Report Launch: Grow Your Own Way
LGA Local Growth Campaign - Town Hall Debate
Author: Localis |
Localis spoke at the Local Government Association (LGA)’s Local Growth Campaign – Town Hall Debate in Newton Abbott for the launch of Grow Your Own Way – Taking a localist approach to regeneration.
LGA Local Growth Campaign – Town Hall Debate
Local government has a long and proud tradition of driving economic growth. Its work in this area can be traced back to the founding fathers of modern local government at the end of the 19th century, with the development of public works in large cities to deal with sanitation and infrastructure and in more recent times, dealing with the recessions seen in the last three decades.
There is a risk that the medium-term growth prospects for UK plc are low, yet the performance and potential of our cities, towns and villages is much more varied.

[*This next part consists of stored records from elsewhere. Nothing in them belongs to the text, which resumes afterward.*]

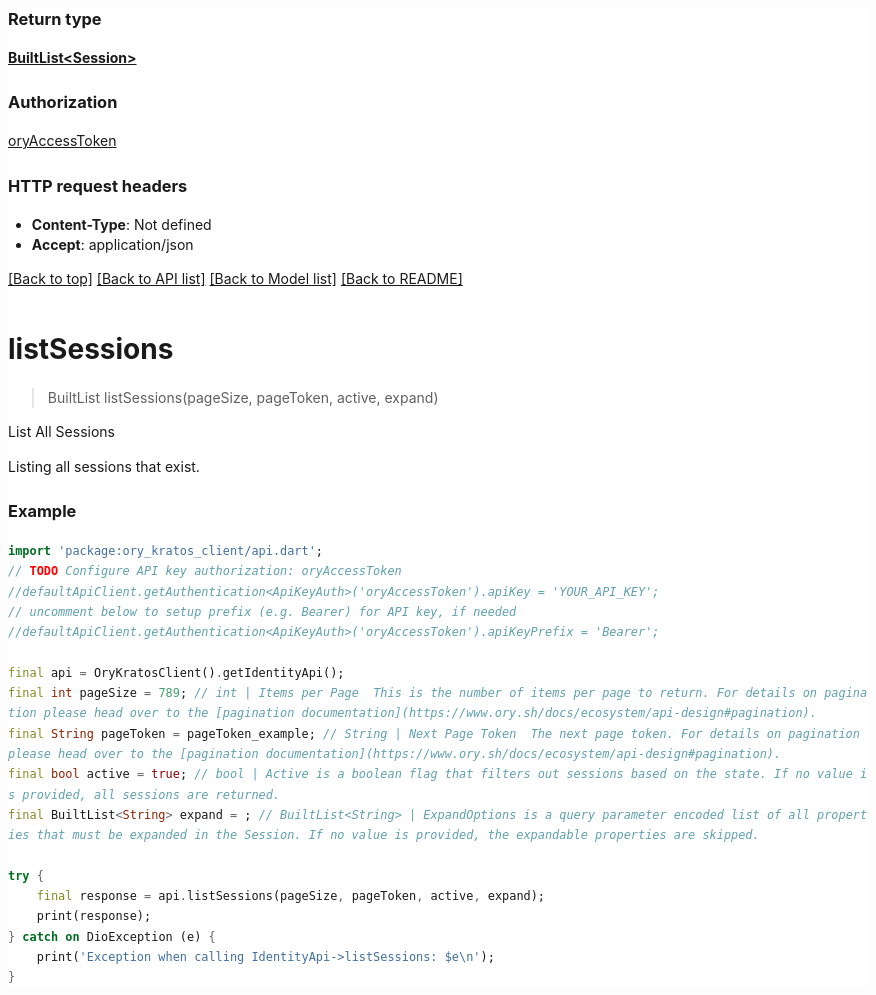 ### Return type

[**BuiltList&lt;Session&gt;**](Session.md)

### Authorization

[oryAccessToken](../README.md#oryAccessToken)

### HTTP request headers

 - **Content-Type**: Not defined
 - **Accept**: application/json

[[Back to top]](#) [[Back to API list]](../README.md#documentation-for-api-endpoints) [[Back to Model list]](../README.md#documentation-for-models) [[Back to README]](../README.md)

# **listSessions**
> BuiltList<Session> listSessions(pageSize, pageToken, active, expand)

List All Sessions

Listing all sessions that exist.

### Example
```dart
import 'package:ory_kratos_client/api.dart';
// TODO Configure API key authorization: oryAccessToken
//defaultApiClient.getAuthentication<ApiKeyAuth>('oryAccessToken').apiKey = 'YOUR_API_KEY';
// uncomment below to setup prefix (e.g. Bearer) for API key, if needed
//defaultApiClient.getAuthentication<ApiKeyAuth>('oryAccessToken').apiKeyPrefix = 'Bearer';

final api = OryKratosClient().getIdentityApi();
final int pageSize = 789; // int | Items per Page  This is the number of items per page to return. For details on pagination please head over to the [pagination documentation](https://www.ory.sh/docs/ecosystem/api-design#pagination).
final String pageToken = pageToken_example; // String | Next Page Token  The next page token. For details on pagination please head over to the [pagination documentation](https://www.ory.sh/docs/ecosystem/api-design#pagination).
final bool active = true; // bool | Active is a boolean flag that filters out sessions based on the state. If no value is provided, all sessions are returned.
final BuiltList<String> expand = ; // BuiltList<String> | ExpandOptions is a query parameter encoded list of all properties that must be expanded in the Session. If no value is provided, the expandable properties are skipped.

try {
    final response = api.listSessions(pageSize, pageToken, active, expand);
    print(response);
} catch on DioException (e) {
    print('Exception when calling IdentityApi->listSessions: $e\n');
}
```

Some places are still caught in long-term decline of older industries, yet others are re-establishing themselves, building on their strengths, such as a skilled workforce or being a centre of expertise and knowledge on cutting edge technologies. The Local Government Association (LGA), in partnership with Teignbridge District Council, want to hear views from council leaders, chief executives and their partners, on the role of local government in driving economic growth. Do councils still have a leadership role? What does the new economic development landscape mean for council leadership? High profile players, from both the public and private sector in the region, will stimulate the debate.
This event was held at Teignbridge District Council Chamber, Forde House, Newton Abbot TQ12 4XX on Wednesday 23rd May from 4-6 pm. It forms part of a debate that the LGA is convening on renewing the ambition for local economic development and growth. Follow the LGA’s campaign at www.local.gov.uk.
Grow Your Own Way
Localis’ new report, Grow Your Own Way – Taking a localist approach to regeneration, looks at successful approaches to regeneration across the country, arguing for locally-driven regeneration led by local authorities and for the introduction of mechanisms to make this happen.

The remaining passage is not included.